GIVEN DATA Start Marker

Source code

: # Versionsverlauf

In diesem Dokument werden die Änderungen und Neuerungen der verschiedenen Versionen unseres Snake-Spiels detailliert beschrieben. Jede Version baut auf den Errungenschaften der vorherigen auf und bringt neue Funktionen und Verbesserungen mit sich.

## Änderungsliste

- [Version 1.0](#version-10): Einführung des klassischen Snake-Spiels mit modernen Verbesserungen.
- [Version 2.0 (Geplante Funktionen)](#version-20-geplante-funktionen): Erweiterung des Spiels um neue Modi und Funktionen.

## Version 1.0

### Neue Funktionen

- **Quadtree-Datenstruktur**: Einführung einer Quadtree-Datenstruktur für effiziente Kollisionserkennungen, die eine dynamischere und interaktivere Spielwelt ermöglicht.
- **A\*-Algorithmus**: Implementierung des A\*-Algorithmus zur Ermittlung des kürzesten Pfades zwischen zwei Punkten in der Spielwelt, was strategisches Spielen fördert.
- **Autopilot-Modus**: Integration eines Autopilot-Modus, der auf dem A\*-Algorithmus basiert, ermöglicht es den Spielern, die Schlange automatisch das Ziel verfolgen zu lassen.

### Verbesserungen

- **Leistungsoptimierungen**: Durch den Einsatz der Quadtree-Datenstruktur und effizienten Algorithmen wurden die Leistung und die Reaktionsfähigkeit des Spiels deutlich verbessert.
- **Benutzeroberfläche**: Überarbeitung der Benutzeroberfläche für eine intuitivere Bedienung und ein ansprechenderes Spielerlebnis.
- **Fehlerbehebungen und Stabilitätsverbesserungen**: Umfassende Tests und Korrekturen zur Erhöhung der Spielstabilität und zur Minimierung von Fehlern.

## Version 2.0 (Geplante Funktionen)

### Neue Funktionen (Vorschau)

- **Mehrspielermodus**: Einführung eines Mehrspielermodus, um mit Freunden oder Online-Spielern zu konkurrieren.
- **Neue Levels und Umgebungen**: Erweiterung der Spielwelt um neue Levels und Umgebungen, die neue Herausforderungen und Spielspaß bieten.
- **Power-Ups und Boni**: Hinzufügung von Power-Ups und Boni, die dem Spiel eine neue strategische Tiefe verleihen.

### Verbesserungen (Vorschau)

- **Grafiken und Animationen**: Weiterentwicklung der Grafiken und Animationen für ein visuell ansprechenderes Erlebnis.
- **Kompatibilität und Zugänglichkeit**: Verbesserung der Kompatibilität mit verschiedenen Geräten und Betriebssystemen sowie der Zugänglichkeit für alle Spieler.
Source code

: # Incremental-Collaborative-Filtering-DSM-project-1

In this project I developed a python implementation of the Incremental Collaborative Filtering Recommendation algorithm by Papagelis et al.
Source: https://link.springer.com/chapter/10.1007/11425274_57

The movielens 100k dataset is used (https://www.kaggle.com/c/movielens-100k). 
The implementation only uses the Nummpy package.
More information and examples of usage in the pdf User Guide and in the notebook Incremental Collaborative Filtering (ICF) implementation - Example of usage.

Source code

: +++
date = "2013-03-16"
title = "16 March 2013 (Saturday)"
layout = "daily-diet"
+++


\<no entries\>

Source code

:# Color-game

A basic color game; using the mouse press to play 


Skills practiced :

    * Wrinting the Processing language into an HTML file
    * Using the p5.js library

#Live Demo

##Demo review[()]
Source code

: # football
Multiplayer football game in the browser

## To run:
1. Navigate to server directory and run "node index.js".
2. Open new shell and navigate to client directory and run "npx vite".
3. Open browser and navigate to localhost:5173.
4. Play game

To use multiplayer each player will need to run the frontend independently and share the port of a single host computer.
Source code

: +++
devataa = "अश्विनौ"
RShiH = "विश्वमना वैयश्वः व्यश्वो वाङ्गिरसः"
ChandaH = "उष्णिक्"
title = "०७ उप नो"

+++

GIVEN DATA End Marker

| TASK GOAL |
Reproduce the full block of data exactly, omitting nothing.

| ANSWER FOR THIS EXERCISE |
Source code

: # Versionsverlauf

In diesem Dokument werden die Änderungen und Neuerungen der verschiedenen Versionen unseres Snake-Spiels detailliert beschrieben. Jede Version baut auf den Errungenschaften der vorherigen auf und bringt neue Funktionen und Verbesserungen mit sich.

## Änderungsliste

- [Version 1.0](#version-10): Einführung des klassischen Snake-Spiels mit modernen Verbesserungen.
- [Version 2.0 (Geplante Funktionen)](#version-20-geplante-funktionen): Erweiterung des Spiels um neue Modi und Funktionen.

## Version 1.0

### Neue Funktionen

- **Quadtree-Datenstruktur**: Einführung einer Quadtree-Datenstruktur für effiziente Kollisionserkennungen, die eine dynamischere und interaktivere Spielwelt ermöglicht.
- **A\*-Algorithmus**: Implementierung des A\*-Algorithmus zur Ermittlung des kürzesten Pfades zwischen zwei Punkten in der Spielwelt, was strategisches Spielen fördert.
- **Autopilot-Modus**: Integration eines Autopilot-Modus, der auf dem A\*-Algorithmus basiert, ermöglicht es den Spielern, die Schlange automatisch das Ziel verfolgen zu lassen.

### Verbesserungen

- **Leistungsoptimierungen**: Durch den Einsatz der Quadtree-Datenstruktur und effizienten Algorithmen wurden die Leistung und die Reaktionsfähigkeit des Spiels deutlich verbessert.
- **Benutzeroberfläche**: Überarbeitung der Benutzeroberfläche für eine intuitivere Bedienung und ein ansprechenderes Spielerlebnis.
- **Fehlerbehebungen und Stabilitätsverbesserungen**: Umfassende Tests und Korrekturen zur Erhöhung der Spielstabilität und zur Minimierung von Fehlern.

## Version 2.0 (Geplante Funktionen)

### Neue Funktionen (Vorschau)

- **Mehrspielermodus**: Einführung eines Mehrspielermodus, um mit Freunden oder Online-Spielern zu konkurrieren.
- **Neue Levels und Umgebungen**: Erweiterung der Spielwelt um neue Levels und Umgebungen, die neue Herausforderungen und Spielspaß bieten.
- **Power-Ups und Boni**: Hinzufügung von Power-Ups und Boni, die dem Spiel eine neue strategische Tiefe verleihen.

### Verbesserungen (Vorschau)

- **Grafiken und Animationen**: Weiterentwicklung der Grafiken und Animationen für ein visuell ansprechenderes Erlebnis.
- **Kompatibilität und Zugänglichkeit**: Verbesserung der Kompatibilität mit verschiedenen Geräten und Betriebssystemen sowie der Zugänglichkeit für alle Spieler.
Source code

: # Incremental-Collaborative-Filtering-DSM-project-1

In this project I developed a python implementation of the Incremental Collaborative Filtering Recommendation algorithm by Papagelis et al.
Source: https://link.springer.com/chapter/10.1007/11425274_57

The movielens 100k dataset is used (https://www.kaggle.com/c/movielens-100k). 
The implementation only uses the Nummpy package.
More information and examples of usage in the pdf User Guide and in the notebook Incremental Collaborative Filtering (ICF) implementation - Example of usage.

Source code

: +++
date = "2013-03-16"
title = "16 March 2013 (Saturday)"
layout = "daily-diet"
+++


\<no entries\>

Source code

:# Color-game

A basic color game; using the mouse press to play 


Skills practiced :

    * Wrinting the Processing language into an HTML file
    * Using the p5.js library

#Live Demo

##Demo review[()]
Source code

: # football
Multiplayer football game in the browser

## To run:
1. Navigate to server directory and run "node index.js".
2. Open new shell and navigate to client directory and run "npx vite".
3. Open browser and navigate to localhost:5173.
4. Play game

To use multiplayer each player will need to run the frontend independently and share the port of a single host computer.
Source code

: +++
devataa = "अश्विनौ"
RShiH = "विश्वमना वैयश्वः व्यश्वो वाङ्गिरसः"
ChandaH = "उष्णिक्"
title = "०७ उप नो"

+++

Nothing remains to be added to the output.